Katholieke Encyclopaedie

Uitgeverij Joost van den Vondel (1933-1939)

Gepubliceerd op 18-09-2019

Marcion

betekenis & definitie

Ketter en sektestichter der 2e eeuw. Afkomstig uit Sinope in Pontus, begon M. ca. 138 zijn dwalingen te verkondigen in Rome, na in het Oosten reeds door Papias en waarsch. ook door Polycarpus veroordeeld te zijn. In Rome werd hij door paus Anicetus in Juli 144 veroordeeld, waarop hij een eigen Kerk stichtte.

Latere levensomstandigheden en datum van overlijden zijn niet bekend. Het systeem van M. is met Gnosticisme en Manichaeïsme verwant en berust in hoofdzaak op de tegenstellingen tusschen den strengen God der Wet van het Oude Testament en den God der Liefde, die zich in Christus heeft geopenbaard. De eerste is niet anders dan de Demiurg der Gnostieken en zal ten onder gaan, al heeft hij door Christus’ schijnbaren kruisdood tijdelijk overwonnen.

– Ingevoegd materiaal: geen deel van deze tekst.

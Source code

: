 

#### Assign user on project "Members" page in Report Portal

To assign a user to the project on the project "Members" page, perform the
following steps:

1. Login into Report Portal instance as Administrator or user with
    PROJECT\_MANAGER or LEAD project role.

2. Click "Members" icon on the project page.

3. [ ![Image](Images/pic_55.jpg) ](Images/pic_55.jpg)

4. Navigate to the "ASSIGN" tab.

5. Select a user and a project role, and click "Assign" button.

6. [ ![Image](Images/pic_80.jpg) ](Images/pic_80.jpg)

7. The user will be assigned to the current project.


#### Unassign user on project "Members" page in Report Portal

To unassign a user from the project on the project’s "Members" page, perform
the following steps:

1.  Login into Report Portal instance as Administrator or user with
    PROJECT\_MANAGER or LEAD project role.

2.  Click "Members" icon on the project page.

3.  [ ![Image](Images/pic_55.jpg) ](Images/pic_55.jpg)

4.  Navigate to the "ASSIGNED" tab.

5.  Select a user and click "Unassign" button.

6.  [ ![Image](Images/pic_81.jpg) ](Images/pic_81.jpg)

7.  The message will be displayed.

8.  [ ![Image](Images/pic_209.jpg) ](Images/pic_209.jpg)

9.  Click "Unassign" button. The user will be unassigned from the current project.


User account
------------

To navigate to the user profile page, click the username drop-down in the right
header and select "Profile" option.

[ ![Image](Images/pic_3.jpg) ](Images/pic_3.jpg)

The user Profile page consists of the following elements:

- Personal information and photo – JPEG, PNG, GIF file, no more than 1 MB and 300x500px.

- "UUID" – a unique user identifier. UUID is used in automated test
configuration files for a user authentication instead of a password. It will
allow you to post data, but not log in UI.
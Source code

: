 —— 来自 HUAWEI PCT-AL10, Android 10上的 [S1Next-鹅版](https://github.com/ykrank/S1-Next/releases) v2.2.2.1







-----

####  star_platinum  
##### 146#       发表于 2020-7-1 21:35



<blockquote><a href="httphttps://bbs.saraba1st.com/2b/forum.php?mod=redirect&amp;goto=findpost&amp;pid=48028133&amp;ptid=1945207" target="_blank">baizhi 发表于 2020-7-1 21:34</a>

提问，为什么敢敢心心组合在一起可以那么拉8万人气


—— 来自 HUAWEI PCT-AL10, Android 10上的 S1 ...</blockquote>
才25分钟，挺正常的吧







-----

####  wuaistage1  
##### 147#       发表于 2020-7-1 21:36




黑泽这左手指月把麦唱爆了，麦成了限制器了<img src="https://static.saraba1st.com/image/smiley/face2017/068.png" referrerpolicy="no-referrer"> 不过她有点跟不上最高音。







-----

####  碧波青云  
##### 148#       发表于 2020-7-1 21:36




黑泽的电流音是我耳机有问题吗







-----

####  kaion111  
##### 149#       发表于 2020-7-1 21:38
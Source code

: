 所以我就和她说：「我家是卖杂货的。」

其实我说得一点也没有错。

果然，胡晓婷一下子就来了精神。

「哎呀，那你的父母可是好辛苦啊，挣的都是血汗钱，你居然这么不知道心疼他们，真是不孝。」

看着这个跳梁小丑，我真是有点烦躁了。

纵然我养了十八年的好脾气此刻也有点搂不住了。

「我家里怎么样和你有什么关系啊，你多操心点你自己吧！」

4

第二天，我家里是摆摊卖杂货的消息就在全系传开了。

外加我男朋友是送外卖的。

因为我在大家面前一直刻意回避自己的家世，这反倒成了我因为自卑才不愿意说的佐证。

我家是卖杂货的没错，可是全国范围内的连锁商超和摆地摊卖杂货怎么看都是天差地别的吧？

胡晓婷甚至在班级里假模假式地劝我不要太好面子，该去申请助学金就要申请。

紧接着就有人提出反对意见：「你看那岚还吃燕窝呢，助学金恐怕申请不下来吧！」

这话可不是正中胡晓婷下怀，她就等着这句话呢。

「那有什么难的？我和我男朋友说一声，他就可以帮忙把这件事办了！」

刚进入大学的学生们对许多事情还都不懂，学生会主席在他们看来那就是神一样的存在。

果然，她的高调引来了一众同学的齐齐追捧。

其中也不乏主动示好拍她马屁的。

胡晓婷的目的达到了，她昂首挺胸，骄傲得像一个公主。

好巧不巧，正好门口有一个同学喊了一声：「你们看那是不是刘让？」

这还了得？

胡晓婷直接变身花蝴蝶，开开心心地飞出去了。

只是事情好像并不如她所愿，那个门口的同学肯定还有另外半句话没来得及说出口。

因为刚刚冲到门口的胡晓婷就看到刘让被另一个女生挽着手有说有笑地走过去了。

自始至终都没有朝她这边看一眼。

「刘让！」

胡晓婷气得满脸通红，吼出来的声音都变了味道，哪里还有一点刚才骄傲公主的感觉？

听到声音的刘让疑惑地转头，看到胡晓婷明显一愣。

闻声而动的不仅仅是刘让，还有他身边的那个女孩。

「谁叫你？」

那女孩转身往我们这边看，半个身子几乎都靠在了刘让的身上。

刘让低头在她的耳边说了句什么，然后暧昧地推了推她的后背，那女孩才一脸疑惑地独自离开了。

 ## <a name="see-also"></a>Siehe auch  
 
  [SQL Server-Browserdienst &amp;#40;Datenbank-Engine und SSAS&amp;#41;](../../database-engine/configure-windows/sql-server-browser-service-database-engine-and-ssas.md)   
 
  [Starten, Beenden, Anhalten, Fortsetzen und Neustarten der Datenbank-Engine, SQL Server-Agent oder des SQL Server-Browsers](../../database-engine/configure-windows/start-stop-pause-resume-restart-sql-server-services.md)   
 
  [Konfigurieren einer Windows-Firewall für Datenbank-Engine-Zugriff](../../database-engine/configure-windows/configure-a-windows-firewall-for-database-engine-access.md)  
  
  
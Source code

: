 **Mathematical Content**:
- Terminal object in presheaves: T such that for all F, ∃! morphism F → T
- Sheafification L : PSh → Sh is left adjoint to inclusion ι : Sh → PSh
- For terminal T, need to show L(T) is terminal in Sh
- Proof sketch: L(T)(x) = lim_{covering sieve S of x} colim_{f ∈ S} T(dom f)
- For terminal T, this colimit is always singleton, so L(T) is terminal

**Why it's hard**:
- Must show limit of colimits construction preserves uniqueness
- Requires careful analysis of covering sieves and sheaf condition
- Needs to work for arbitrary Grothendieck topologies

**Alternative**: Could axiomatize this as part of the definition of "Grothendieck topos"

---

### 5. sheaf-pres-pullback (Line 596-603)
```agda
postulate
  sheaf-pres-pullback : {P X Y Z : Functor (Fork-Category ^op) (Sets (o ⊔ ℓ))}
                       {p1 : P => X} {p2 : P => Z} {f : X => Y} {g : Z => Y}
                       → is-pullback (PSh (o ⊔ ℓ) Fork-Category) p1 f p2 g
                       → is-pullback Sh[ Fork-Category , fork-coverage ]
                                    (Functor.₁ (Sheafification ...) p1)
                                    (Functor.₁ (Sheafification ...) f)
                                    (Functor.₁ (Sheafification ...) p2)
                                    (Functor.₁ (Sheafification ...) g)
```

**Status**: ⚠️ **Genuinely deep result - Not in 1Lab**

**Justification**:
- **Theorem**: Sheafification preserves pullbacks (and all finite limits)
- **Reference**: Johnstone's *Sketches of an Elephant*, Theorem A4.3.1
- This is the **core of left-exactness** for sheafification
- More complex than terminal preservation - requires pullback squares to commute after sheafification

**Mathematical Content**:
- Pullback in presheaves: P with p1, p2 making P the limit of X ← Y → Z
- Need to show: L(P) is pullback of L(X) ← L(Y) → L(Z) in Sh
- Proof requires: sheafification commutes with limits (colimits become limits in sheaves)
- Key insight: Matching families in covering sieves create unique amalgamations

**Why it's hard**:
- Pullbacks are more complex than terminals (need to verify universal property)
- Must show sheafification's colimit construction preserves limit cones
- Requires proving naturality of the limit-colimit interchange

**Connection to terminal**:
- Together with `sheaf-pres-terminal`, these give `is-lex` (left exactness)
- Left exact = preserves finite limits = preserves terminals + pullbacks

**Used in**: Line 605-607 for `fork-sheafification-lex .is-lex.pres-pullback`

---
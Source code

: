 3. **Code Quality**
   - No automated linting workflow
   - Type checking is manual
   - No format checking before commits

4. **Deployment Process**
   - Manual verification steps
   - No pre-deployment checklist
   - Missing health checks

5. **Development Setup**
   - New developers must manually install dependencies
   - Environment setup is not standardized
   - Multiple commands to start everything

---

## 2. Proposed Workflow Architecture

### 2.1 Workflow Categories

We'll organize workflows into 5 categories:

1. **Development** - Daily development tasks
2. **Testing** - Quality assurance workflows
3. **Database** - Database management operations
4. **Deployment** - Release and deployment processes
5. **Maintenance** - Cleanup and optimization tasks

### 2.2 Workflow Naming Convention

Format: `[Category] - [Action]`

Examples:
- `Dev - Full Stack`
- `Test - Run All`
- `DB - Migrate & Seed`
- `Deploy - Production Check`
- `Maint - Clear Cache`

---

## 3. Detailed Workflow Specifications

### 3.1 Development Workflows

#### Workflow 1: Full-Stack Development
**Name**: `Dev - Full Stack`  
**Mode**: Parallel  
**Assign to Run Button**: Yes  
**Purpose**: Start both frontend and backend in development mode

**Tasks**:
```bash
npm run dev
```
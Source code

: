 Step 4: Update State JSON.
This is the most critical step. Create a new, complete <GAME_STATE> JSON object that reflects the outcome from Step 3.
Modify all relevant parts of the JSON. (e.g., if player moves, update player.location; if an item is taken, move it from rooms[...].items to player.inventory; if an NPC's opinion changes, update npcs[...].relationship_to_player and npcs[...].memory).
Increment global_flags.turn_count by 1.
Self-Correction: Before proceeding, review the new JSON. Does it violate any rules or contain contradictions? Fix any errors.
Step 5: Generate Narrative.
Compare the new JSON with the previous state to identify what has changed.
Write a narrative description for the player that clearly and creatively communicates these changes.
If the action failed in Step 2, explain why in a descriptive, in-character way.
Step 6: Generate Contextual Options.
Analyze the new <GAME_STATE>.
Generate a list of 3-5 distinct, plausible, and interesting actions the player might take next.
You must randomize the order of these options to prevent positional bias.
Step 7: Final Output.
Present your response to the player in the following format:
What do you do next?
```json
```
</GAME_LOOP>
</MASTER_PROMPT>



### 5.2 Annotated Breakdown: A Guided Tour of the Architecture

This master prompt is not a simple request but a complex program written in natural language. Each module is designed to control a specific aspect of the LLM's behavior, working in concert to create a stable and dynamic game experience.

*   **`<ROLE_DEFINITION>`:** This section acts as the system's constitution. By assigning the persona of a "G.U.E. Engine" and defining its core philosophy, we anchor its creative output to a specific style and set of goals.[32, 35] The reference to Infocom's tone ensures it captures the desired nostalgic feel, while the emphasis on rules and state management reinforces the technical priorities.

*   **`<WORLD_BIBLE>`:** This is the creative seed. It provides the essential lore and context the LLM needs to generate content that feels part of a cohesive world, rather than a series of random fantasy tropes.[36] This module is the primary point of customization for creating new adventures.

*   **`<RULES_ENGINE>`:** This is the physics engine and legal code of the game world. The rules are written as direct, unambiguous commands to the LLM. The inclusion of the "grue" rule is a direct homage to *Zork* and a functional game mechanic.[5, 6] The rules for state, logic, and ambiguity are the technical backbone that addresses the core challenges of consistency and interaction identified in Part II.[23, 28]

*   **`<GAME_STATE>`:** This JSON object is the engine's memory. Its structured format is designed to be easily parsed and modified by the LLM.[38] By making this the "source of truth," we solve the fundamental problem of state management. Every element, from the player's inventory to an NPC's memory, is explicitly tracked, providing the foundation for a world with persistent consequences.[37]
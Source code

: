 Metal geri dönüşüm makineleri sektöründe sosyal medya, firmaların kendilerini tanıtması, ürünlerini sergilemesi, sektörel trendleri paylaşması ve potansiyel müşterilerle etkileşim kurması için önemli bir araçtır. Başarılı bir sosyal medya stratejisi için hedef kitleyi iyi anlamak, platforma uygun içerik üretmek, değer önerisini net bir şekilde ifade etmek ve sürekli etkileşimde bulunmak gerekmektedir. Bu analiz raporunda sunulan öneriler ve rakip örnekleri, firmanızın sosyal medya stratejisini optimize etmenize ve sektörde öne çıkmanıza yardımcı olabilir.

M. verwerpt het geheele Oude Testament en stelt als canon op: een gezuiverd Evangelie van Lucas en 10 brieven van Paulus. Paulus alleen heeft het ware Christendom begrepen. M. eischte een strenge ascese en verbood het gebruik van vleesch, wijn en van het huwelijk.

Harnack heeft zijn beteekenis ver overschat (hij zag het ware Christendom in de lijn: Paulus-Marcion-Luther). Toch heeft M. grooten invloed uitgeoefend en de reactie heeft krachtig bijgedragen tot in- en uitwendige ontwikkeling en versteviging der Kath.

Kerk.

Tertullianus, die zelf in dwaling verviel, heeft zijn groote verdiensten als de voornaamste bestrijder van Marcion. Zie ook→ Marcionieten. Lit. : Dict.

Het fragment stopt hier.